##### INPUT FOR THIS TASK

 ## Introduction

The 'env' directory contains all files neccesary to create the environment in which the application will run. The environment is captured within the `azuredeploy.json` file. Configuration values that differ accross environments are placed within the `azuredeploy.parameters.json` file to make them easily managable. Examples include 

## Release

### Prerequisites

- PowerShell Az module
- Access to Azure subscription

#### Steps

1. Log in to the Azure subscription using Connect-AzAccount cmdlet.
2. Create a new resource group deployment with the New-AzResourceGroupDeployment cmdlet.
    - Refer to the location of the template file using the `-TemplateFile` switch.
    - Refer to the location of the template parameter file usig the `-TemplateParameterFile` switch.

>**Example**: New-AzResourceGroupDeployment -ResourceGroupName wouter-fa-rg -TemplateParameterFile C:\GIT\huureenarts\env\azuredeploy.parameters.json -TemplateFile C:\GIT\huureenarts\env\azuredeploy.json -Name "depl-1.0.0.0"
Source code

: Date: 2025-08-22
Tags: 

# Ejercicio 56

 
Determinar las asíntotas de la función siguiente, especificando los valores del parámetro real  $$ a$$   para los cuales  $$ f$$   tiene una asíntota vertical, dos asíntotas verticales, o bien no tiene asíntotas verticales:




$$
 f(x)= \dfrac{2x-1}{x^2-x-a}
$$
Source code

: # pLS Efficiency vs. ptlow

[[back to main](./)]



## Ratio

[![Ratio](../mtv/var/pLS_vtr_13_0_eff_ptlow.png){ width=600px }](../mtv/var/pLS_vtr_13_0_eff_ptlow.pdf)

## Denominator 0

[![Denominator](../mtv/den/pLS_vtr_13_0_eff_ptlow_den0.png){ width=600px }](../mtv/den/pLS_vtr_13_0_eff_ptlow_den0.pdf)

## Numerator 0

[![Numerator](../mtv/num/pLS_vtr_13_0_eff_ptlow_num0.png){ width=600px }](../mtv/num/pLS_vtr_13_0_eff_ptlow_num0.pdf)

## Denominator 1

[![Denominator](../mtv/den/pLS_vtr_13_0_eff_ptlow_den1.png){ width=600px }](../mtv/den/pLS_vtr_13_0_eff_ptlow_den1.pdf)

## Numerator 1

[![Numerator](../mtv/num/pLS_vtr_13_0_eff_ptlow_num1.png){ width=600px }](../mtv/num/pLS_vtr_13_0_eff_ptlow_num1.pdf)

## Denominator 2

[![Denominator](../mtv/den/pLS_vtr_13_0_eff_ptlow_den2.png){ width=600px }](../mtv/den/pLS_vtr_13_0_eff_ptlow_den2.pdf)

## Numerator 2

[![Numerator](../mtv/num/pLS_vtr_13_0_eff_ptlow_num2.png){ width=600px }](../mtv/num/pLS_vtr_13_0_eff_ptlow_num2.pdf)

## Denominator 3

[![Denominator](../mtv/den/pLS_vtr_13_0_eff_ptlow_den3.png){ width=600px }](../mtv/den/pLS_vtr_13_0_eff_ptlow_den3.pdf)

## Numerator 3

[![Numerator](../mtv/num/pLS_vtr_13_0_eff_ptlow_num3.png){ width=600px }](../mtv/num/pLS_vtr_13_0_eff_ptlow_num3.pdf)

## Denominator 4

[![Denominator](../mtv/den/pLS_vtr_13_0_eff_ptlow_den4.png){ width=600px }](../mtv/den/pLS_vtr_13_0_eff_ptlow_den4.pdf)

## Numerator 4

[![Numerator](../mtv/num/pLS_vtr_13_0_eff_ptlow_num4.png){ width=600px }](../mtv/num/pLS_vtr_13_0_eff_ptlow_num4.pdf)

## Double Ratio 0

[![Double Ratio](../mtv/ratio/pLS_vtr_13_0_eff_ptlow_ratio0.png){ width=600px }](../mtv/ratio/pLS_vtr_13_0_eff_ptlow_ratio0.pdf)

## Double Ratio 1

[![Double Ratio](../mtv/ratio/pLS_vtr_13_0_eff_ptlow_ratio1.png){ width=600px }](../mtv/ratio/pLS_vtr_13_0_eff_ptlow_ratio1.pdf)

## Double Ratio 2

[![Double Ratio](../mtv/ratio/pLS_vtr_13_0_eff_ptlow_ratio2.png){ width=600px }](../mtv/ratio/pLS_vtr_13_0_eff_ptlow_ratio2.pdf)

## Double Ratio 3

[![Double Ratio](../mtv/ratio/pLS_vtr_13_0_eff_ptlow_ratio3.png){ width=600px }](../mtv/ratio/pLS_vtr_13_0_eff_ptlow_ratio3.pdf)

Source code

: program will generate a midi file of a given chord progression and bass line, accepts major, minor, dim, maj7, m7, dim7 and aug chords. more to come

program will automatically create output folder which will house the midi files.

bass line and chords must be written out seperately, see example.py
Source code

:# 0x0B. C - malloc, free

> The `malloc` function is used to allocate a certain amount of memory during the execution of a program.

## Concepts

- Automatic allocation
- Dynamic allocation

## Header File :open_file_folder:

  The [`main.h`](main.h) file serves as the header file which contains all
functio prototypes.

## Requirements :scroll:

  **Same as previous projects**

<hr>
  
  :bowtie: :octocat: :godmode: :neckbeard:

##########

> TRY IT
In the entries above, find the line with "## Numerator 0" and the line with "## Double Ratio 2", then restate word for word both of them and every line between, with nothing more.

> RESPONSE
## Numerator 0

[![Numerator](../mtv/num/pLS_vtr_13_0_eff_ptlow_num0.png){ width=600px }](../mtv/num/pLS_vtr_13_0_eff_ptlow_num0.pdf)

## Denominator 1

[![Denominator](../mtv/den/pLS_vtr_13_0_eff_ptlow_den1.png){ width=600px }](../mtv/den/pLS_vtr_13_0_eff_ptlow_den1.pdf)

## Numerator 1

[![Numerator](../mtv/num/pLS_vtr_13_0_eff_ptlow_num1.png){ width=600px }](../mtv/num/pLS_vtr_13_0_eff_ptlow_num1.pdf)

## Denominator 2

[![Denominator](../mtv/den/pLS_vtr_13_0_eff_ptlow_den2.png){ width=600px }](../mtv/den/pLS_vtr_13_0_eff_ptlow_den2.pdf)

## Numerator 2

[![Numerator](../mtv/num/pLS_vtr_13_0_eff_ptlow_num2.png){ width=600px }](../mtv/num/pLS_vtr_13_0_eff_ptlow_num2.pdf)

## Denominator 3

[![Denominator](../mtv/den/pLS_vtr_13_0_eff_ptlow_den3.png){ width=600px }](../mtv/den/pLS_vtr_13_0_eff_ptlow_den3.pdf)

## Numerator 3

[![Numerator](../mtv/num/pLS_vtr_13_0_eff_ptlow_num3.png){ width=600px }](../mtv/num/pLS_vtr_13_0_eff_ptlow_num3.pdf)

## Denominator 4

[![Denominator](../mtv/den/pLS_vtr_13_0_eff_ptlow_den4.png){ width=600px }](../mtv/den/pLS_vtr_13_0_eff_ptlow_den4.pdf)

## Numerator 4

[![Numerator](../mtv/num/pLS_vtr_13_0_eff_ptlow_num4.png){ width=600px }](../mtv/num/pLS_vtr_13_0_eff_ptlow_num4.pdf)

## Double Ratio 0

[![Double Ratio](../mtv/ratio/pLS_vtr_13_0_eff_ptlow_ratio0.png){ width=600px }](../mtv/ratio/pLS_vtr_13_0_eff_ptlow_ratio0.pdf)

## Double Ratio 1

[![Double Ratio](../mtv/ratio/pLS_vtr_13_0_eff_ptlow_ratio1.png){ width=600px }](../mtv/ratio/pLS_vtr_13_0_eff_ptlow_ratio1.pdf)

## Double Ratio 2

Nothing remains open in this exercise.